その乗り心地に慣れ気持ちが落ち着くと、俺は質問した。
「バンコクのカフェで、髪を切ってたよね」
「ああ、そうや」
「あれって、なんかの許可とか得てるの?」
「店からは許可もらったで」
「そうじゃなくってさあ、国とか保健所とか」
「人の髪を使った彫刻をしとっただけやがな。
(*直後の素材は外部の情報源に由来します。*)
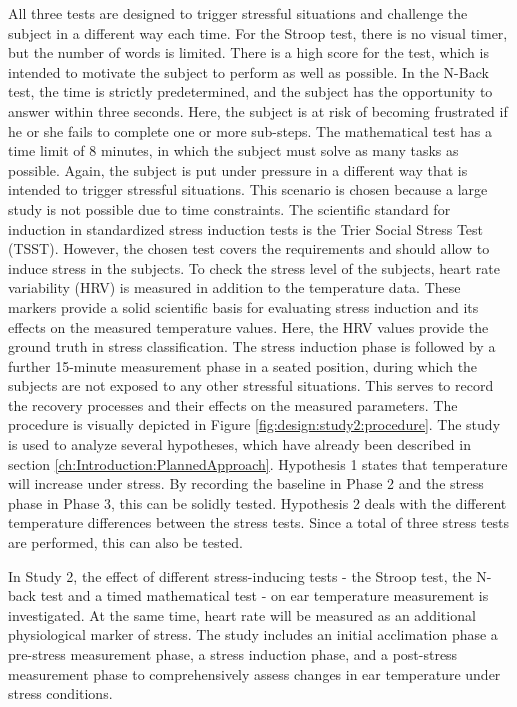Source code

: All three tests are designed to trigger stressful situations and challenge the subject in a different way each time.
For the Stroop test, there is no visual timer, but the number of words is limited. 
There is a high score for the test, which is intended to motivate the subject to perform as well as possible. 
In the N-Back test, the time is strictly predetermined, and the subject has the opportunity to answer within three seconds.
Here, the subject is at risk of becoming frustrated if he or she fails to complete one or more sub-steps.
The mathematical test has a time limit of 8 minutes, in which the subject must solve as many tasks as possible.
Again, the subject is put under pressure in a different way that is intended to trigger stressful situations.
This scenario is chosen because a large study is not possible due to time constraints. 
The scientific standard for induction in standardized stress induction tests is the Trier Social Stress Test (TSST). 
However, the chosen test covers the requirements and should allow to induce stress in the subjects.
To check the stress level of the subjects, heart rate variability (HRV) is measured in addition to the temperature data. 
These markers provide a solid scientific basis for evaluating stress induction and its effects on the measured temperature values.
Here, the HRV values provide the ground truth in stress classification.
The stress induction phase is followed by a further 15-minute measurement phase in a seated position, during which the subjects are not exposed to any other stressful situations. 
This serves to record the recovery processes and their effects on the measured parameters. 
The procedure is visually depicted in Figure \ref{fig:design:study2:procedure}.
The study is used to analyze several hypotheses, which have already been described in section \ref{ch:Introduction:PlannedApproach}.
Hypothesis 1 states that temperature will increase under stress.
By recording the baseline in Phase 2 and the stress phase in Phase 3, this can be solidly tested.
Hypothesis 2 deals with the different temperature differences between the stress tests.
Since a total of three stress tests are performed, this can also be tested.

In Study 2, the effect of different stress-inducing tests - the Stroop test, the N-back test and a timed mathematical test - on ear temperature measurement is investigated.
At the same time, heart rate will be measured as an additional physiological marker of stress. 
The study includes an initial acclimation phase a pre-stress measurement phase, a stress induction phase, and a post-stress measurement phase to comprehensively assess changes in ear temperature under stress conditions.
芸術作品を作るんに、誰かの許可がいるんか?」
あまりに強引なロジックに、俺はしばし絶句した。
「あの・・・髪を切られてた女の人とは、どういう関係?」そして、無理やり言葉を紡ぎ出した。
「カヌー乗りは過去を振り返らんのやけど、なにが聞きたい?」
「いやさあ、見ず知らずの旅人に、大事な髪の毛を切らせることってあるのかなあって」さすがにニコールが帰国したばかりで起こりうるはずもない浮気を、俺は疑った。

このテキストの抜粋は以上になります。